Segment Open

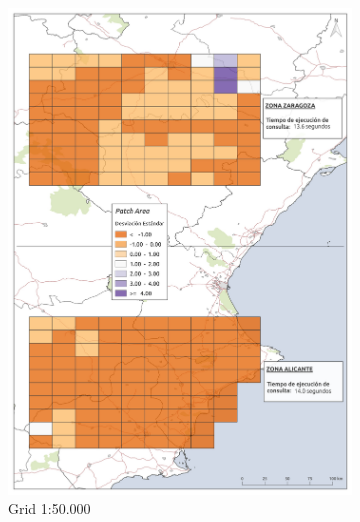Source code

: \begin{figure}
\begin{subfigure}[b]{0.4\textwidth}
    \includegraphics[width=\textwidth]{ResultadosyDiscusion/Figs/Results/p_50.pdf}
    \caption{Grid 1:50.000}
    \label{fig:p_50}
  \end{subfigure}             
  \begin{subfigure}[b]{0.4\textwidth}

\end{subfigure}
\end{figure}
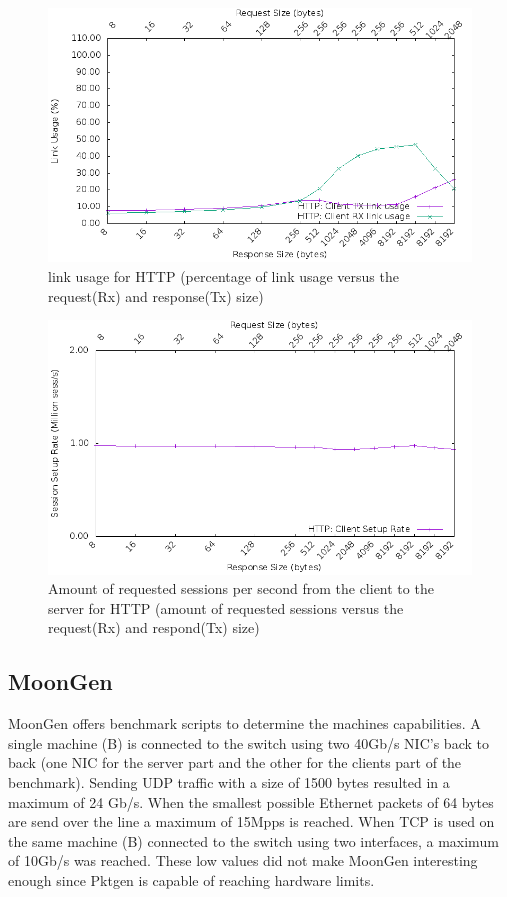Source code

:\begin{figure}[H]
  \includegraphics[scale=0.6]{images/http_link_usage.png}
  \caption{link usage for HTTP  (percentage of link usage versus the request(Rx) and response(Tx) size)}
  \label{fig:httplink}
\end{figure}

\begin{figure}[H]
  \includegraphics[scale=0.6]{images/http_setup.png}
  \caption{Amount of requested sessions per second from the client to the server for HTTP (amount of requested sessions versus the request(Rx) and respond(Tx) size)}
  \label{fig:httpsession}
\end{figure}


\subsection{MoonGen}
MoonGen offers benchmark scripts to determine the machines capabilities. A single machine (B) is connected to the switch using two 40Gb/s NIC's back to back (one NIC for the server part and the other for the clients part of the benchmark). Sending UDP traffic with a size of 1500 bytes resulted in a maximum of 24 Gb/s. When the smallest possible Ethernet packets of 64 bytes are send over the line a maximum of 15Mpps is reached. When TCP is used on the same machine (B) connected to the switch using two interfaces, a maximum of 10Gb/s was reached. These low values did not make MoonGen interesting enough since Pktgen is capable of reaching hardware limits. 


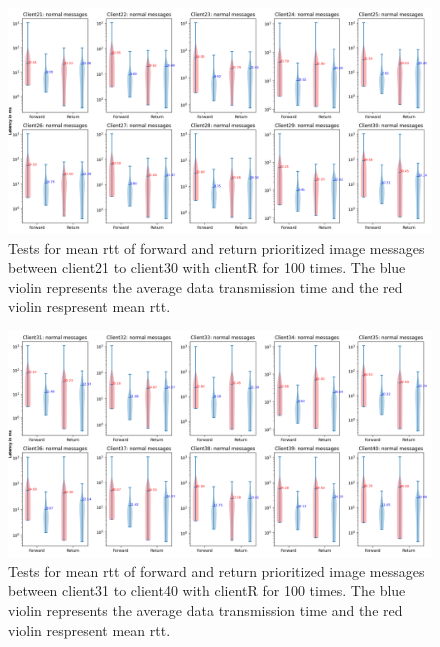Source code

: \begin{figure}
    \includegraphics[width=\textheight]{figures/appendix/priority_tests/log_violin_50clients_image_figure_3.png}\hfill 
    \caption{Tests for mean \gls{rtt} of forward and return prioritized image messages between client21 to client30 
    with clientR for 100 times. The blue violin represents the average data transmission time and the red violin 
    respresent mean \gls{rtt}.} \label{fig: priority-50clients-image-c}
\end{figure}

\begin{figure}
    \includegraphics[width=\textheight]{figures/appendix/priority_tests/log_violin_50clients_image_figure_4.png}\hfill 
    \caption{Tests for mean \gls{rtt} of forward and return prioritized image messages between client31 to client40 
    with clientR for 100 times. The blue violin represents the average data transmission time and the red violin 
    respresent mean \gls{rtt}.} \label{fig: priority-50clients-image-d}
\end{figure}

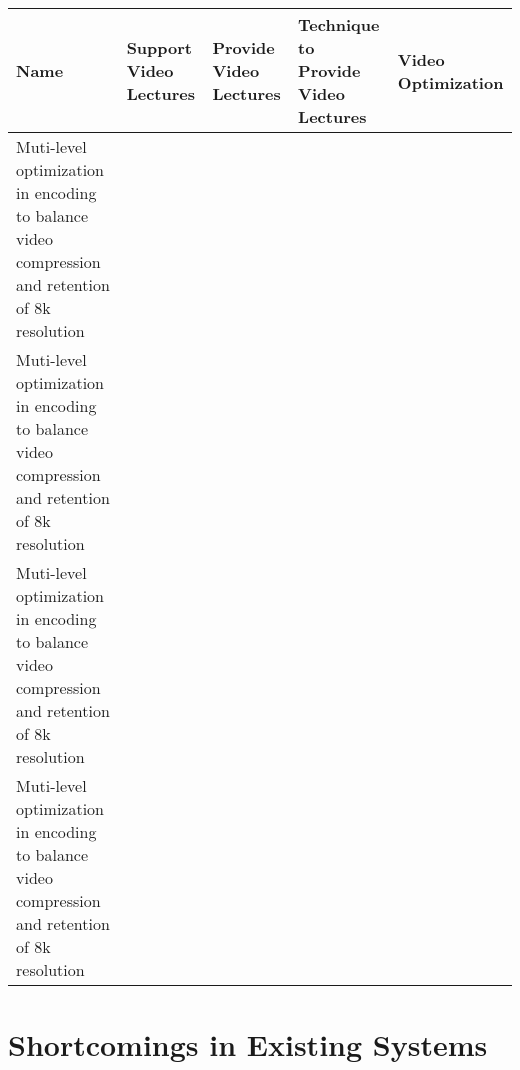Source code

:\begin{sideways}
\centering
\begin{tabularx}{1.5\textwidth} { 
  | >{\raggedright\arraybackslash}X 
  | >{\centering\arraybackslash}X | >{\centering\arraybackslash}X | >{\centering\arraybackslash}X | >{\raggedleft\arraybackslash}X | }
 \hline
\bfseries{Name} & \bfseries{Support Video Lectures} &\bfseries{Provide Video Lectures} &\bfseries{Technique to Provide Video Lectures} & \bfseries{Video Optimization}  \\
\hline
Muti-level optimization in encoding to balance video compression and retention of 8k resolution
&
&
&
&
\\
\hline
Muti-level optimization in encoding to balance video compression and retention of 8k resolution
&
&
&
&
\\
\hline

Muti-level optimization in encoding to balance video compression and retention of 8k resolution
&
&
&
&
\\
\hline

Muti-level optimization in encoding to balance video compression and retention of 8k resolution
&
&
&
&
\\
\hline



\end{tabularx}
\end{sideways}

\section{Shortcomings in Existing Systems}





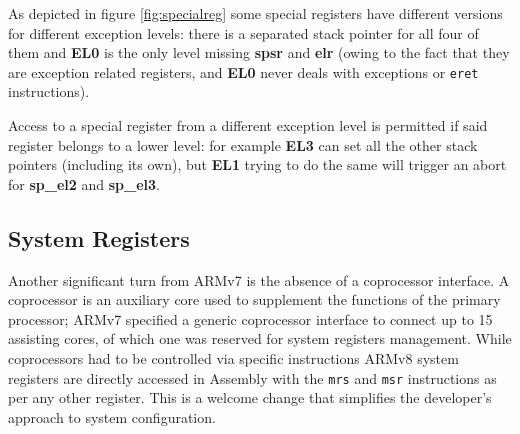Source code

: \documentclass[12pt,a4paper,openright,twoside]{report}
\begin{document}
As depicted in figure \ref{fig:specialreg} some special registers have different
versions for different exception levels: there is a separated stack pointer 
for all four of them and \textbf{EL0} is the only level missing \textbf{spsr}
and \textbf{elr} (owing to the fact that they are exception related registers, and
\textbf{EL0} never deals with exceptions or {\tt eret} instructions).

Access to a special register from a different exception level is permitted if 
said register belongs to a lower level: for example \textbf{EL3} can set all the
other stack pointers (including its own), but \textbf{EL1} trying 
to do the same will trigger an abort for \textbf{sp\_el2} and \textbf{sp\_el3}.

\subsection{System Registers}
Another significant turn from ARMv7 is the absence of a coprocessor interface.
A coprocessor is an auxiliary core used to supplement the functions of the primary
processor; ARMv7 specified a generic coprocessor interface to connect up to 
15 assisting cores, of which one was reserved for system registers management.
While coprocessors had to be controlled via specific instructions ARMv8 system registers
are directly accessed in Assembly with the {\tt mrs} and {\tt msr} instructions
as per any other register. This is a welcome change that simplifies the developer's
approach to system configuration.
\end{document}
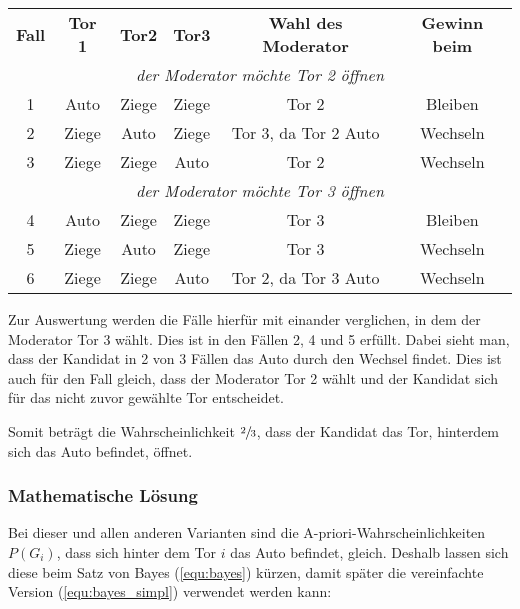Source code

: \begin{tabular}[h]{cccccc}
    \textbf{Fall} & \textbf{Tor 1} & \textbf{Tor2} & \textbf{Tor3} & \textbf{Wahl des Moderator} & \textbf{Gewinn beim} \\
    \multicolumn{6}{c}{\textit{der Moderator möchte Tor 2 öffnen} }                                                     \\
    1             & Auto           & Ziege         & Ziege         & Tor 2                       & Bleiben              \\
    2             & Ziege          & Auto          & Ziege         & Tor 3, da Tor 2 Auto        & Wechseln             \\
    3             & Ziege          & Ziege         & Auto          & Tor 2                       & Wechseln             \\
    \multicolumn{6}{c}{\textit{der Moderator möchte Tor 3 öffnen} }                                                     \\
    4             & Auto           & Ziege         & Ziege         & Tor 3                       & Bleiben              \\
    5             & Ziege          & Auto          & Ziege         & Tor 3                       & Wechseln             \\
    6             & Ziege          & Ziege         & Auto          & Tor 2, da Tor 3 Auto        & Wechseln             \\
\end{tabular}

Zur Auswertung werden die Fälle hierfür mit einander verglichen, in dem der Moderator Tor 3 wählt. Dies ist in den Fällen 2, 4 und 5 erfüllt.
Dabei sieht man, dass der Kandidat in 2 von 3 Fällen das Auto durch den Wechsel findet. Dies ist auch für den Fall gleich, dass der Moderator Tor 2 wählt und
der Kandidat sich für das nicht zuvor gewählte Tor entscheidet.

Somit beträgt die Wahrscheinlichkeit $\sfrac{2}{3}$, dass der Kandidat das Tor, hinterdem sich das Auto befindet, öffnet.

\subsubsection{Mathematische Lösung}

Bei dieser und allen anderen Varianten sind die A-priori-Wahrscheinlichkeiten $P(G_i)$, dass sich hinter dem Tor $i$ das Auto befindet, gleich. Deshalb lassen sich diese beim Satz von Bayes (\autoref{equ:bayes}) kürzen, damit später die vereinfachte Version (\autoref{equ:bayes_simpl}) verwendet werden kann:

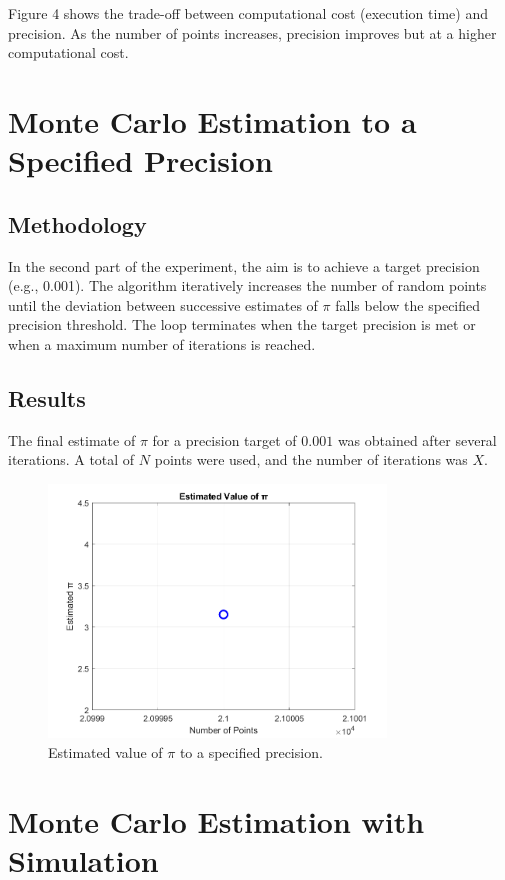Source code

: \documentclass{article}
\begin{document}
Figure 4 shows the trade-off between computational cost (execution time) and precision. As the number of points increases, precision improves but at a higher computational cost.

\section{Monte Carlo Estimation to a Specified Precision}
\subsection{Methodology}
In the second part of the experiment, the aim is to achieve a target precision (e.g., 0.001). The algorithm iteratively increases the number of random points until the deviation between successive estimates of $\pi$ falls below the specified precision threshold. The loop terminates when the target precision is met or when a maximum number of iterations is reached.

\subsection{Results}
The final estimate of $\pi$ for a precision target of $0.001$ was obtained after several iterations. A total of $N$ points were used, and the number of iterations was $X$.

\begin{figure}[H]
	\centering
	\includegraphics[width=0.8\textwidth]{Result_Files/pi_estimation_precision_plot.png}
	\caption{Estimated value of $\pi$ to a specified precision.}
	\label{fig:precision_estimation}
\end{figure}

\section{Monte Carlo Estimation with Simulation}
\end{document}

Segment Closed

WHAT THIS TASK INVOLVES: Your copy of the entries should be exact and free of pictures.

WRITTEN RESPONSE:
Source code

: \begin{figure}
\begin{subfigure}[b]{0.4\textwidth}
    \includegraphics[width=\textwidth]{ResultadosyDiscusion/Figs/Results/p_50.pdf}
    \caption{Grid 1:50.000}
    \label{fig:p_50}
  \end{subfigure}             
  \begin{subfigure}[b]{0.4\textwidth}

\end{subfigure}
\end{figure}
Source code

:\begin{figure}[H]
  \includegraphics[scale=0.6]{images/http_link_usage.png}
  \caption{link usage for HTTP  (percentage of link usage versus the request(Rx) and response(Tx) size)}
  \label{fig:httplink}
\end{figure}

\begin{figure}[H]
  \includegraphics[scale=0.6]{images/http_setup.png}
  \caption{Amount of requested sessions per second from the client to the server for HTTP (amount of requested sessions versus the request(Rx) and respond(Tx) size)}
  \label{fig:httpsession}
\end{figure}


\subsection{MoonGen}
MoonGen offers benchmark scripts to determine the machines capabilities. A single machine (B) is connected to the switch using two 40Gb/s NIC's back to back (one NIC for the server part and the other for the clients part of the benchmark). Sending UDP traffic with a size of 1500 bytes resulted in a maximum of 24 Gb/s. When the smallest possible Ethernet packets of 64 bytes are send over the line a maximum of 15Mpps is reached. When TCP is used on the same machine (B) connected to the switch using two interfaces, a maximum of 10Gb/s was reached. These low values did not make MoonGen interesting enough since Pktgen is capable of reaching hardware limits. 


Source code

: \begin{figure}
    \includegraphics[width=\textheight]{figures/appendix/priority_tests/log_violin_50clients_image_figure_3.png}\hfill 
    \caption{Tests for mean \gls{rtt} of forward and return prioritized image messages between client21 to client30 
    with clientR for 100 times. The blue violin represents the average data transmission time and the red violin 
    respresent mean \gls{rtt}.} \label{fig: priority-50clients-image-c}
\end{figure}

\begin{figure}
    \includegraphics[width=\textheight]{figures/appendix/priority_tests/log_violin_50clients_image_figure_4.png}\hfill 
    \caption{Tests for mean \gls{rtt} of forward and return prioritized image messages between client31 to client40 
    with clientR for 100 times. The blue violin represents the average data transmission time and the red violin 
    respresent mean \gls{rtt}.} \label{fig: priority-50clients-image-d}
\end{figure}

Source code

:\begin{sideways}
\centering
\begin{tabularx}{1.5\textwidth} { 
  | >{\raggedright\arraybackslash}X 
  | >{\centering\arraybackslash}X | >{\centering\arraybackslash}X | >{\centering\arraybackslash}X | >{\raggedleft\arraybackslash}X | }
 \hline
\bfseries{Name} & \bfseries{Support Video Lectures} &\bfseries{Provide Video Lectures} &\bfseries{Technique to Provide Video Lectures} & \bfseries{Video Optimization}  \\
\hline
Muti-level optimization in encoding to balance video compression and retention of 8k resolution
&
&
&
&
\\
\hline
Muti-level optimization in encoding to balance video compression and retention of 8k resolution
&
&
&
&
\\
\hline

Muti-level optimization in encoding to balance video compression and retention of 8k resolution
&
&
&
&
\\
\hline

Muti-level optimization in encoding to balance video compression and retention of 8k resolution
&
&
&
&
\\
\hline



\end{tabularx}
\end{sideways}

\section{Shortcomings in Existing Systems}





Source code

: \documentclass[12pt,a4paper,openright,twoside]{report}
\begin{document}
As depicted in figure \ref{fig:specialreg} some special registers have different
versions for different exception levels: there is a separated stack pointer 
for all four of them and \textbf{EL0} is the only level missing \textbf{spsr}
and \textbf{elr} (owing to the fact that they are exception related registers, and
\textbf{EL0} never deals with exceptions or {\tt eret} instructions).

Access to a special register from a different exception level is permitted if 
said register belongs to a lower level: for example \textbf{EL3} can set all the
other stack pointers (including its own), but \textbf{EL1} trying 
to do the same will trigger an abort for \textbf{sp\_el2} and \textbf{sp\_el3}.

\subsection{System Registers}
Another significant turn from ARMv7 is the absence of a coprocessor interface.
A coprocessor is an auxiliary core used to supplement the functions of the primary
processor; ARMv7 specified a generic coprocessor interface to connect up to 
15 assisting cores, of which one was reserved for system registers management.
While coprocessors had to be controlled via specific instructions ARMv8 system registers
are directly accessed in Assembly with the {\tt mrs} and {\tt msr} instructions
as per any other register. This is a welcome change that simplifies the developer's
approach to system configuration.
\end{document}
Source code

: \begin{tabular}[h]{cccccc}
    \textbf{Fall} & \textbf{Tor 1} & \textbf{Tor2} & \textbf{Tor3} & \textbf{Wahl des Moderator} & \textbf{Gewinn beim} \\
    \multicolumn{6}{c}{\textit{der Moderator möchte Tor 2 öffnen} }                                                     \\
    1             & Auto           & Ziege         & Ziege         & Tor 2                       & Bleiben              \\
    2             & Ziege          & Auto          & Ziege         & Tor 3, da Tor 2 Auto        & Wechseln             \\
    3             & Ziege          & Ziege         & Auto          & Tor 2                       & Wechseln             \\
    \multicolumn{6}{c}{\textit{der Moderator möchte Tor 3 öffnen} }                                                     \\
    4             & Auto           & Ziege         & Ziege         & Tor 3                       & Bleiben              \\
    5             & Ziege          & Auto          & Ziege         & Tor 3                       & Wechseln             \\
    6             & Ziege          & Ziege         & Auto          & Tor 2, da Tor 3 Auto        & Wechseln             \\
\end{tabular}

Zur Auswertung werden die Fälle hierfür mit einander verglichen, in dem der Moderator Tor 3 wählt. Dies ist in den Fällen 2, 4 und 5 erfüllt.
Dabei sieht man, dass der Kandidat in 2 von 3 Fällen das Auto durch den Wechsel findet. Dies ist auch für den Fall gleich, dass der Moderator Tor 2 wählt und
der Kandidat sich für das nicht zuvor gewählte Tor entscheidet.

Somit beträgt die Wahrscheinlichkeit $\sfrac{2}{3}$, dass der Kandidat das Tor, hinterdem sich das Auto befindet, öffnet.

\subsubsection{Mathematische Lösung}

Bei dieser und allen anderen Varianten sind die A-priori-Wahrscheinlichkeiten $P(G_i)$, dass sich hinter dem Tor $i$ das Auto befindet, gleich. Deshalb lassen sich diese beim Satz von Bayes (\autoref{equ:bayes}) kürzen, damit später die vereinfachte Version (\autoref{equ:bayes_simpl}) verwendet werden kann:

Source code

: \documentclass{article}
\begin{document}
Figure 4 shows the trade-off between computational cost (execution time) and precision. As the number of points increases, precision improves but at a higher computational cost.

\section{Monte Carlo Estimation to a Specified Precision}
\subsection{Methodology}
In the second part of the experiment, the aim is to achieve a target precision (e.g., 0.001). The algorithm iteratively increases the number of random points until the deviation between successive estimates of $\pi$ falls below the specified precision threshold. The loop terminates when the target precision is met or when a maximum number of iterations is reached.

\subsection{Results}
The final estimate of $\pi$ for a precision target of $0.001$ was obtained after several iterations. A total of $N$ points were used, and the number of iterations was $X$.

\begin{figure}[H]
	\centering
	\includegraphics[width=0.8\textwidth]{Result_Files/pi_estimation_precision_plot.png}
	\caption{Estimated value of $\pi$ to a specified precision.}
	\label{fig:precision_estimation}
\end{figure}

\section{Monte Carlo Estimation with Simulation}
\end{document}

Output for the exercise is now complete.